This should have a negligible positive impact on performance. Can someone test this quickly for me? I'm not in a position to test at the moment.

UsernamesLame commented 2 months ago

@abdeladim-s Please review this. In the meantime I'm going to write a helper script to auto convert various types of files into something whisper can accept.

UsernamesLame commented 2 months ago

@UsernamesLame, Approved 👍

Looking forward your helper script :)

https://github.com/UsernamesLame/WhisperWav :)

It's not remotely done, but it works. I'm thinking of making it spit out pickled numpy arrays of the audio for faster transcription. As of now, it spits out wav files that Whisper.cpp can handle

abdeladim-s commented 2 months ago

The script looks nice, but if I understand it correctly, it's similar to what I am already doing! There is no need to convert the files to wav as we are calling the cpp functions directly, not calling whisper.cpp using the CLI. Numpy array of the audio file is what we need.

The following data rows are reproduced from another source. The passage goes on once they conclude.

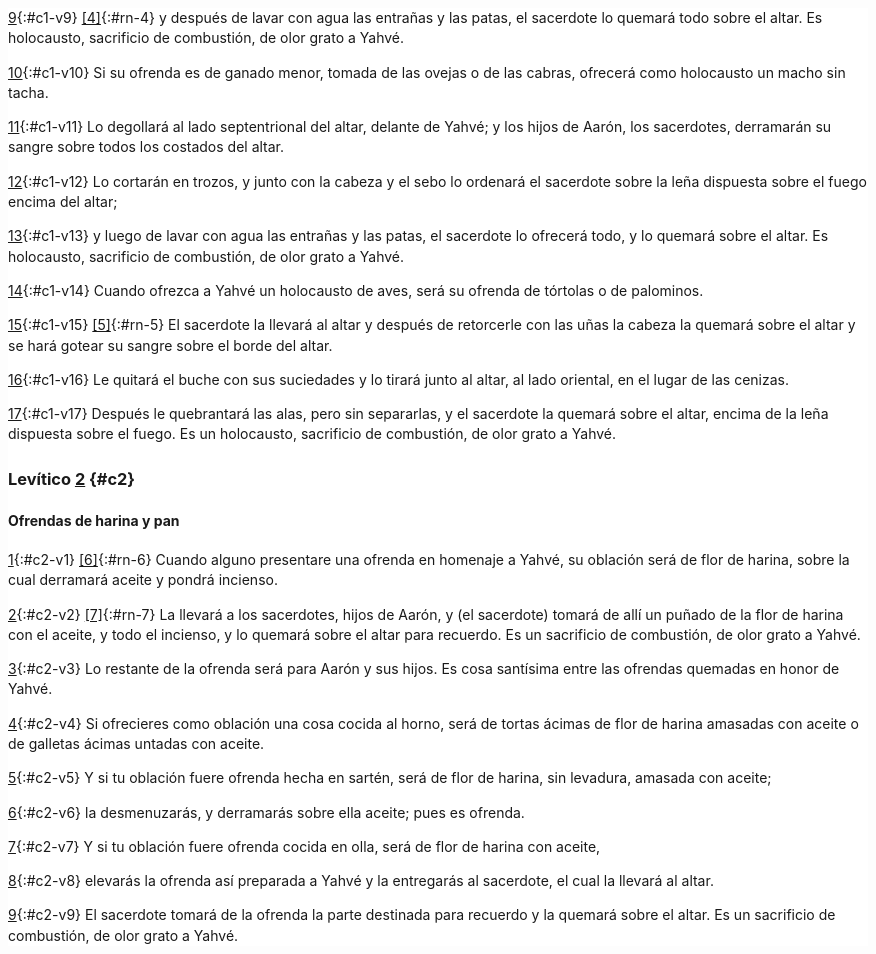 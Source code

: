 [9](#c1-v9){:#c1-v9} [[4]](#n-4){:#rn-4} y después de lavar con agua las entrañas y las patas, el sacerdote lo quemará todo sobre el altar. Es holocausto, sacrificio de combustión, de olor grato a Yahvé.

[10](#c1-v10){:#c1-v10} Si su ofrenda es de ganado menor, tomada de las ovejas o de las cabras, ofrecerá como holocausto un macho sin tacha.

[11](#c1-v11){:#c1-v11} Lo degollará al lado septentrional del altar, delante de Yahvé; y los hijos de Aarón, los sacerdotes, derramarán su sangre sobre todos los costados del altar.

[12](#c1-v12){:#c1-v12} Lo cortarán en trozos, y junto con la cabeza y el sebo lo ordenará el sacerdote sobre la leña dispuesta sobre el fuego encima del altar;

[13](#c1-v13){:#c1-v13} y luego de lavar con agua las entrañas y las patas, el sacerdote lo ofrecerá todo, y lo quemará sobre el altar. Es holocausto, sacrificio de combustión, de olor grato a Yahvé.

[14](#c1-v14){:#c1-v14} Cuando ofrezca a Yahvé un holocausto de aves, será su ofrenda de tórtolas o de palominos.

[15](#c1-v15){:#c1-v15} [[5]](#n-5){:#rn-5} El sacerdote la llevará al altar y después de retorcerle con las uñas la cabeza la quemará sobre el altar y se hará gotear su sangre sobre el borde del altar.

[16](#c1-v16){:#c1-v16} Le quitará el buche con sus suciedades y lo tirará junto al altar, al lado oriental, en el lugar de las cenizas.

[17](#c1-v17){:#c1-v17} Después le quebrantará las alas, pero sin separarlas, y el sacerdote la quemará sobre el altar, encima de la leña dispuesta sobre el fuego. Es un holocausto, sacrificio de combustión, de olor grato a Yahvé.

### Levítico [2](#c2) {#c2}

#### Ofrendas de harina y pan

[1](#c2-v1){:#c2-v1} [[6]](#n-6){:#rn-6} Cuando alguno presentare una ofrenda en homenaje a Yahvé, su oblación será de flor de harina, sobre la cual derramará aceite y pondrá incienso.

[2](#c2-v2){:#c2-v2} [[7]](#n-7){:#rn-7} La llevará a los sacerdotes, hijos de Aarón, y (el sacerdote) tomará de allí un puñado de la flor de harina con el aceite, y todo el incienso, y lo quemará sobre el altar para recuerdo. Es un sacrificio de combustión, de olor grato a Yahvé.

[3](#c2-v3){:#c2-v3} Lo restante de la ofrenda será para Aarón y sus hijos. Es cosa santísima entre las ofrendas quemadas en honor de Yahvé.

[4](#c2-v4){:#c2-v4} Si ofrecieres como oblación una cosa cocida al horno, será de tortas ácimas de flor de harina amasadas con aceite o de galletas ácimas untadas con aceite.

[5](#c2-v5){:#c2-v5} Y si tu oblación fuere ofrenda hecha en sartén, será de flor de harina, sin levadura, amasada con aceite;

[6](#c2-v6){:#c2-v6} la desmenuzarás, y derramarás sobre ella aceite; pues es ofrenda.

[7](#c2-v7){:#c2-v7} Y si tu oblación fuere ofrenda cocida en olla, será de flor de harina con aceite,

[8](#c2-v8){:#c2-v8} elevarás la ofrenda así preparada a Yahvé y la entregarás al sacerdote, el cual la llevará al altar.

[9](#c2-v9){:#c2-v9} El sacerdote tomará de la ofrenda la parte destinada para recuerdo y la quemará sobre el altar. Es un sacrificio de combustión, de olor grato a Yahvé.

UsernamesLame commented 2 months ago

The script looks nice, but if I understand it correctly, it's similar to what I am already doing!

There is no need to convert the files to wav as we are calling the cpp functions directly, not calling whisper.cpp using the CLI.

Numpy array of the audio file is what we need.

No I know. But my understanding is you're doing some pre processing pre transcription.

I want to do all the pre processing on large batches of data while transcription is actively happening to remove one more task from the processing pipeline.

Also, if I'm understanding correctly, you're not actually converting it to 16bit files and that may harm transcription.

I'll look over it again, but I also want to remove the need to convert the wav files to numpy arrays before transcribing.

That would help with performance. At least according to my CPython internals book that recommends a lot of things to avoid.

I'm aiming to make the slowest part loading the model into memory. And even then, I want to explore making it '''deepcopy''' able so we can load the model, clone it in memory, and change its settings as needed from the defaults by using copy.deepcopy.

This way multiple instances can be loaded 100% independent of each other vs the current situation with static methods.

I explored making everything not static and deep copy friendly but ran into some issues with PyBind11.

It's late here, so I might have to advise on that front tomorrow.

abdeladim-s commented 2 months ago

Other than that, good luck with your exploration, the code is yours .. looking forward it :smile:

I can merge this for now if you want ?

UsernamesLame commented 2 months ago
  • Yes, pre processing is necessary to make every type of media compatible with whisper.cpp
  • The files need to be converted to 16Khz mono, similar to what you did in the script, it's actually here
  • If you removed the conversion to numpy array, how you are going to pass the data to c++ ?

Other than that, good luck with your exploration, the code is yours .. looking forward it 😄

I can merge this for now if you want ?

Yea please do!

As for how we would load them, we could re-initialize the numpy.ndarrays I guess and pass them along to the C++ interface? I'm struggling to explain it. I need to write some code to show it. Also I was confused why the code wasn't updated, just saw you merge it.

Edit:

My PR isn't merged(?) Says 2 workflows awaiting approval.

Also yea I noticed the channel crushing, sorry. I'm super tired right now so I shouldn't comment too much. I am going to see what else I can work on tomorrow.

abdeladim-s commented 2 months ago

Go get some rest .. Take your time! Looking forward your futur PRs. I'll merge this one for now!

Thanks for the contribution :smile: